The Kentucky Encyclopedia says there were 41 duels fought in the state between 1790 and 1867. Sixteen men died, but there were never any prosecutions. In an attempt to end the illegal practice, the oath has been part of Kentucky's constitution since 1849.
When you think about it, the oath was a smart idea that worked pretty well. That's because duels were generally fought by ambitious men, the same men who wanted to be Kentucky's lawyers, legislators and state officials.
So instead of just deleting the archaic anti-dueling language, as Owens wants to do, let's think about modern illegal activities that persist among the ambitious men and women who now seek to be Kentucky's lawyers, legislators and state officials.
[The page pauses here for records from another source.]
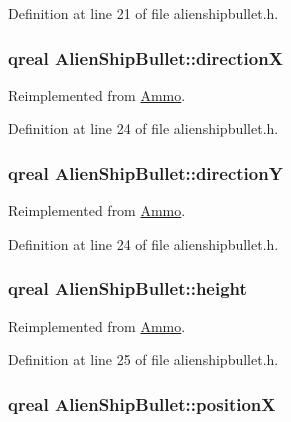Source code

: Definition at line 21 of file alienshipbullet.h.\hypertarget{class_alien_ship_bullet_ac5b78fb52df900ec79a2c480410dc3ca}{
\subsubsection[{directionX}]{\setlength{\rightskip}{0pt plus 5cm}qreal {\bf AlienShipBullet::directionX}}}
\label{class_alien_ship_bullet_ac5b78fb52df900ec79a2c480410dc3ca}


Reimplemented from \hyperlink{class_ammo_a60392d67523d0cf6d46e14b6b3f1ae05}{Ammo}.

Definition at line 24 of file alienshipbullet.h.\hypertarget{class_alien_ship_bullet_a807486b1f3903b772f6d31294b258edb}{
\subsubsection[{directionY}]{\setlength{\rightskip}{0pt plus 5cm}qreal {\bf AlienShipBullet::directionY}}}
\label{class_alien_ship_bullet_a807486b1f3903b772f6d31294b258edb}


Reimplemented from \hyperlink{class_ammo_a1156ff1439690bf121841528585aa026}{Ammo}.

Definition at line 24 of file alienshipbullet.h.\hypertarget{class_alien_ship_bullet_a6323f9356a3f49ec9d3838203f806702}{
\subsubsection[{height}]{\setlength{\rightskip}{0pt plus 5cm}qreal {\bf AlienShipBullet::height}}}
\label{class_alien_ship_bullet_a6323f9356a3f49ec9d3838203f806702}


Reimplemented from \hyperlink{class_ammo_a7ee07e5c3778fe15aeef8126a5251e3b}{Ammo}.

Definition at line 25 of file alienshipbullet.h.\hypertarget{class_alien_ship_bullet_a961d9fe7f586e37bb06f0a1d5f6c5923}{
\subsubsection[{positionX}]{\setlength{\rightskip}{0pt plus 5cm}qreal {\bf AlienShipBullet::positionX}}}
\label{class_alien_ship_bullet_a961d9fe7f586e37bb06f0a1d5f6c5923}


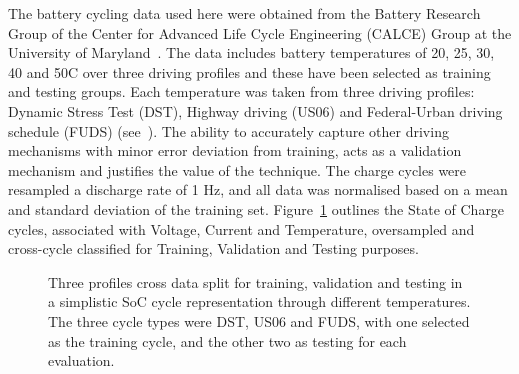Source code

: %
%
{The battery cycling data used here were obtained from the Battery Research Group of the Center for Advanced Life Cycle Engineering (CALCE) Group at the University of Maryland~\cite{noauthor_calce_2017}.}
The data includes battery temperatures of 20, 25, 30, 40 and 50\textdegree{}C over three driving profiles and these have been selected as training and testing groups.
Each temperature was taken from three driving profiles: Dynamic Stress Test (DST), Highway driving (US06) and Federal-Urban driving schedule (FUDS) (see~\cite{castillo_18_2015}).
The ability to accurately capture other driving mechanisms with minor error deviation from training, acts as a validation mechanism and justifies the value of the technique.
The charge cycles were resampled a discharge rate of 1 Hz, and all data was normalised based on a mean and standard deviation of the training set.
Figure~\ref{fig:cross-data} outlines the State of Charge cycles, associated with Voltage, Current and Temperature, oversampled and cross-cycle classified for Training, Validation and Testing purposes.
\begin{figure}[ht]
    \centering
    
    \caption{Three profiles cross data split for training, validation and testing in a simplistic SoC cycle representation through different temperatures. The three cycle types were DST, US06 and FUDS, with one selected as the training cycle, and the other two as testing for each evaluation.}
    \label{fig:cross-data}
\end{figure}

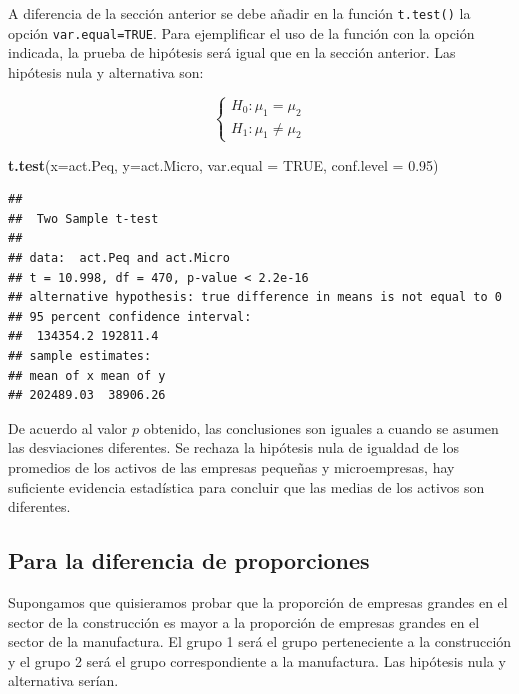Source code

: \documentclass[
]{krantz}
\makeatletter
\newenvironment{Shaded}{\begin{snugshade}}{\end{snugshade}}
\newcommand{\DataTypeTok}[1]{\textcolor[rgb]{0.27,0.27,0.27}{#1}}
\newcommand{\FloatTok}[1]{\textcolor[rgb]{0.06,0.06,0.06}{#1}}
\newcommand{\KeywordTok}[1]{\textcolor[rgb]{0.27,0.27,0.27}{\textbf{#1}}}
\newcommand{\NormalTok}[1]{#1}
\newcommand{\OtherTok}[1]{\textcolor[rgb]{0.37,0.37,0.37}{#1}}
\newenvironment{kframe}{%
\medskip{}
\setlength{\fboxsep}{.8em}
 \def\at@end@of@kframe{}%
 \ifinner\ifhmode%
  \def\at@end@of@kframe{\end{minipage}}%
  \begin{minipage}{\columnwidth}%
 \fi\fi%
 \def\FrameCommand##1{\hskip\@totalleftmargin \hskip-\fboxsep
 \colorbox{shadecolor}{##1}\hskip-\fboxsep
     \hskip-\linewidth \hskip-\@totalleftmargin \hskip\columnwidth}%
 \MakeFramed {\advance\hsize-\width
   \@totalleftmargin\z@ \linewidth\hsize
   \@setminipage}}%
 {\par\unskip\endMakeFramed%
 \at@end@of@kframe}
\renewenvironment{Shaded}{\begin{kframe}}{\end{kframe}}
\makeatother
\begin{document}
A diferencia de la sección anterior se debe añadir en la función \texttt{t.test()} la opción \texttt{var.equal=TRUE}. Para ejemplificar el uso de la función con la opción indicada, la prueba de hipótesis será igual que en la sección anterior. Las hipótesis nula y alternativa son:

\begin{equation} 
\begin{cases} 
H_0: \mu_1 = \mu_2 \\ 
H_1: \mu_1 \neq \mu_2
\end{cases} 
\end{equation}

\begin{Shaded}
\begin{Highlighting}[]
\KeywordTok{t.test}\NormalTok{(}\DataTypeTok{x=}\NormalTok{act.Peq, }\DataTypeTok{y=}\NormalTok{act.Micro, }\DataTypeTok{var.equal =} \OtherTok{TRUE}\NormalTok{,}
       \DataTypeTok{conf.level =} \FloatTok{0.95}\NormalTok{)}
\end{Highlighting}
\end{Shaded}

\begin{verbatim}
## 
##  Two Sample t-test
## 
## data:  act.Peq and act.Micro
## t = 10.998, df = 470, p-value < 2.2e-16
## alternative hypothesis: true difference in means is not equal to 0
## 95 percent confidence interval:
##  134354.2 192811.4
## sample estimates:
## mean of x mean of y 
## 202489.03  38906.26
\end{verbatim}

De acuerdo al valor \(p\) obtenido, las conclusiones son iguales a cuando se asumen las desviaciones diferentes. Se rechaza la hipótesis nula de igualdad de los promedios de los activos de las empresas pequeñas y microempresas, hay suficiente evidencia estadística para concluir que las medias de los activos son diferentes.

\hypertarget{para-la-diferencia-de-proporciones}{%
\subsection{Para la diferencia de proporciones}\label{para-la-diferencia-de-proporciones}}

Supongamos que quisieramos probar que la proporción de empresas grandes en el sector de la construcción es mayor a la proporción de empresas grandes en el sector de la manufactura. El grupo 1 será el grupo perteneciente a la construcción y el grupo 2 será el grupo correspondiente a la manufactura. Las hipótesis nula y alternativa serían.
\end{document}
With that idea in mind, here's my proposed rewrite of Section 228 of the Kentucky Constitution:
I do solemnly swear (or affirm, as the case may be) that I will support the Constitution of the United States and the Constitution of this Commonwealth, and be faithful and true to the Commonwealth of Kentucky so long as I continue a citizen thereof, and that I will faithfully execute, to the best of my ability, the office of .... according to law.
And I do further solemnly swear (or affirm) that since the adoption of the present Constitution, I, being a citizen of this State, have not lined my pockets nor enhanced my political standing by any of the following means:
■ Paving constituents' driveways and private roads; buying votes; conspiring with highway contractors to rig or award bids; arranging sweetheart deals to lease or sell my property to public agencies;
■ Accepting money, favors or jobs from lobbyists and special interests; giving government jobs or huge taxpayer-funded raises to my friends, relatives or supporters; steering public work to my businesses; doing special favors for my friends, relatives and campaign contributors; eating high on the hog at fancy restaurants or visiting strip clubs on the public tab; so help me God.
My proposed oath would narrow the field of potential lawyers, legislators and state officials, perhaps urging more honest men and women to get involved in the law and public life. Plus, can you think of a more effective system for term limits?
OK, so maybe it wouldn't eliminate giggles and snickering at public swearing-in ceremonies. But, like the once-useful dueling ban, it would do a lot to improve Kentucky's image — and a whole lot more.